═══ Listed records

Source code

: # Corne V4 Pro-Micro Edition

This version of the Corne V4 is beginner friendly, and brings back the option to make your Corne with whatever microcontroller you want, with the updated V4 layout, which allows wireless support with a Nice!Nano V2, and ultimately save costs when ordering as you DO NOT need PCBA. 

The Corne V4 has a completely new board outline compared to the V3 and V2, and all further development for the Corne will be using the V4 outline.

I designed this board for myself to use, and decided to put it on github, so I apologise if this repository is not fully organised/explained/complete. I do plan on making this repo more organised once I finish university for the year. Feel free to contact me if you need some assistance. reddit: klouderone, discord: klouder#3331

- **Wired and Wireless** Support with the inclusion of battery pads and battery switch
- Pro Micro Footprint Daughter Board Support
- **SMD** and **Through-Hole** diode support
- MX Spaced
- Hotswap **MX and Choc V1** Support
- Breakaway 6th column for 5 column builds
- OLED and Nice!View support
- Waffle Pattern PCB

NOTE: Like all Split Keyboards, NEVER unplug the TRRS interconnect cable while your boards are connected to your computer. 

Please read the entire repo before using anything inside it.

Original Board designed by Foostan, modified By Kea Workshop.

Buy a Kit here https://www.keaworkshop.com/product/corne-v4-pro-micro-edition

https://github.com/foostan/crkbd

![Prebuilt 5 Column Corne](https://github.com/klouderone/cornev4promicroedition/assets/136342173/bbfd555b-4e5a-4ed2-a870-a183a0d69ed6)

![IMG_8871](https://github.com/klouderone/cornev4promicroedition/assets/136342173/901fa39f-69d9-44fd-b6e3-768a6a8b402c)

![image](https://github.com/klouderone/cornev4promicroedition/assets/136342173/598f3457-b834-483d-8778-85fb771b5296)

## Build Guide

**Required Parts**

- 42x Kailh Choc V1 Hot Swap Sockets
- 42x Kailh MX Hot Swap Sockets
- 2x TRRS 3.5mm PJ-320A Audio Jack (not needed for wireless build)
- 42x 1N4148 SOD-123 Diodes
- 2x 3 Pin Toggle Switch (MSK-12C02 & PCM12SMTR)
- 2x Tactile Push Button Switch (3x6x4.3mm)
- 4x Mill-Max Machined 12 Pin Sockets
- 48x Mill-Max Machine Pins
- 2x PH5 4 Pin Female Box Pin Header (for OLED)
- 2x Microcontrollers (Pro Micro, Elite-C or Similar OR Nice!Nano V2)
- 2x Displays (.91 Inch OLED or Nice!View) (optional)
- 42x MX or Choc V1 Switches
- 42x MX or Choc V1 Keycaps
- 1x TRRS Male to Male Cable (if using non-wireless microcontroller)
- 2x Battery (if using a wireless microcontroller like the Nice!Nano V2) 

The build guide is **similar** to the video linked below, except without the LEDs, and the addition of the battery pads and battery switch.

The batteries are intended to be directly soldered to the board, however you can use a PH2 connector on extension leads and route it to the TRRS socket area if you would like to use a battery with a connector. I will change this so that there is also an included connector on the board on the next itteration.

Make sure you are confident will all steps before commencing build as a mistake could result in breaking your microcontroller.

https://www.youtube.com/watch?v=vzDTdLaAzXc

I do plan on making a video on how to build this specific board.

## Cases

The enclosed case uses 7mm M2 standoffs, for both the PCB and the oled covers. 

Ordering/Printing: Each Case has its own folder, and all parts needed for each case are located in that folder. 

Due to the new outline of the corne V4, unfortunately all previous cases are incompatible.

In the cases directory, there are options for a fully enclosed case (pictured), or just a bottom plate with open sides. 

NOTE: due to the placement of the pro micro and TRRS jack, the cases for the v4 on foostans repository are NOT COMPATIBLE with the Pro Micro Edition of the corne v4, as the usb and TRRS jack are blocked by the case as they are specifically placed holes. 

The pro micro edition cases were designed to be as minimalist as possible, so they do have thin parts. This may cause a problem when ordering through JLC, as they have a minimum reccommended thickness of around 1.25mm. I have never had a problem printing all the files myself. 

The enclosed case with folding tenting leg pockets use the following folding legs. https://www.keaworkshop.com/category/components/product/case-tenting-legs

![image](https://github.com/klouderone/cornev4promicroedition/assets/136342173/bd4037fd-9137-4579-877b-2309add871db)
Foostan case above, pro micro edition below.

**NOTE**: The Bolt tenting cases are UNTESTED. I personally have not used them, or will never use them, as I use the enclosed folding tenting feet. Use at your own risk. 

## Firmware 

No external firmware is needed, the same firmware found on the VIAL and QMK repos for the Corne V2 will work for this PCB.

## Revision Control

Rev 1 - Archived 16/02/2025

══════

- Problem -
Please output every line shown above exactly.

- Response to this exercise -
Source code

: # Corne V4 Pro-Micro Edition

This version of the Corne V4 is beginner friendly, and brings back the option to make your Corne with whatever microcontroller you want, with the updated V4 layout, which allows wireless support with a Nice!Nano V2, and ultimately save costs when ordering as you DO NOT need PCBA. 

The Corne V4 has a completely new board outline compared to the V3 and V2, and all further development for the Corne will be using the V4 outline.

I designed this board for myself to use, and decided to put it on github, so I apologise if this repository is not fully organised/explained/complete. I do plan on making this repo more organised once I finish university for the year. Feel free to contact me if you need some assistance. reddit: klouderone, discord: klouder#3331

- **Wired and Wireless** Support with the inclusion of battery pads and battery switch
- Pro Micro Footprint Daughter Board Support
- **SMD** and **Through-Hole** diode support
- MX Spaced
- Hotswap **MX and Choc V1** Support
- Breakaway 6th column for 5 column builds
- OLED and Nice!View support
- Waffle Pattern PCB

NOTE: Like all Split Keyboards, NEVER unplug the TRRS interconnect cable while your boards are connected to your computer. 

Please read the entire repo before using anything inside it.

Original Board designed by Foostan, modified By Kea Workshop.

Buy a Kit here https://www.keaworkshop.com/product/corne-v4-pro-micro-edition

https://github.com/foostan/crkbd

![Prebuilt 5 Column Corne](https://github.com/klouderone/cornev4promicroedition/assets/136342173/bbfd555b-4e5a-4ed2-a870-a183a0d69ed6)

![IMG_8871](https://github.com/klouderone/cornev4promicroedition/assets/136342173/901fa39f-69d9-44fd-b6e3-768a6a8b402c)

![image](https://github.com/klouderone/cornev4promicroedition/assets/136342173/598f3457-b834-483d-8778-85fb771b5296)

## Build Guide

**Required Parts**

- 42x Kailh Choc V1 Hot Swap Sockets
- 42x Kailh MX Hot Swap Sockets
- 2x TRRS 3.5mm PJ-320A Audio Jack (not needed for wireless build)
- 42x 1N4148 SOD-123 Diodes
- 2x 3 Pin Toggle Switch (MSK-12C02 & PCM12SMTR)
- 2x Tactile Push Button Switch (3x6x4.3mm)
- 4x Mill-Max Machined 12 Pin Sockets
- 48x Mill-Max Machine Pins
- 2x PH5 4 Pin Female Box Pin Header (for OLED)
- 2x Microcontrollers (Pro Micro, Elite-C or Similar OR Nice!Nano V2)
- 2x Displays (.91 Inch OLED or Nice!View) (optional)
- 42x MX or Choc V1 Switches
- 42x MX or Choc V1 Keycaps
- 1x TRRS Male to Male Cable (if using non-wireless microcontroller)
- 2x Battery (if using a wireless microcontroller like the Nice!Nano V2) 

The build guide is **similar** to the video linked below, except without the LEDs, and the addition of the battery pads and battery switch.

The batteries are intended to be directly soldered to the board, however you can use a PH2 connector on extension leads and route it to the TRRS socket area if you would like to use a battery with a connector. I will change this so that there is also an included connector on the board on the next itteration.

Make sure you are confident will all steps before commencing build as a mistake could result in breaking your microcontroller.

https://www.youtube.com/watch?v=vzDTdLaAzXc

I do plan on making a video on how to build this specific board.

## Cases

The enclosed case uses 7mm M2 standoffs, for both the PCB and the oled covers. 

Ordering/Printing: Each Case has its own folder, and all parts needed for each case are located in that folder. 

Due to the new outline of the corne V4, unfortunately all previous cases are incompatible.

In the cases directory, there are options for a fully enclosed case (pictured), or just a bottom plate with open sides. 

NOTE: due to the placement of the pro micro and TRRS jack, the cases for the v4 on foostans repository are NOT COMPATIBLE with the Pro Micro Edition of the corne v4, as the usb and TRRS jack are blocked by the case as they are specifically placed holes. 

The pro micro edition cases were designed to be as minimalist as possible, so they do have thin parts. This may cause a problem when ordering through JLC, as they have a minimum reccommended thickness of around 1.25mm. I have never had a problem printing all the files myself. 

The enclosed case with folding tenting leg pockets use the following folding legs. https://www.keaworkshop.com/category/components/product/case-tenting-legs

![image](https://github.com/klouderone/cornev4promicroedition/assets/136342173/bd4037fd-9137-4579-877b-2309add871db)
Foostan case above, pro micro edition below.

**NOTE**: The Bolt tenting cases are UNTESTED. I personally have not used them, or will never use them, as I use the enclosed folding tenting feet. Use at your own risk. 

## Firmware 

No external firmware is needed, the same firmware found on the VIAL and QMK repos for the Corne V2 will work for this PCB.

## Revision Control

Rev 1 - Archived 16/02/2025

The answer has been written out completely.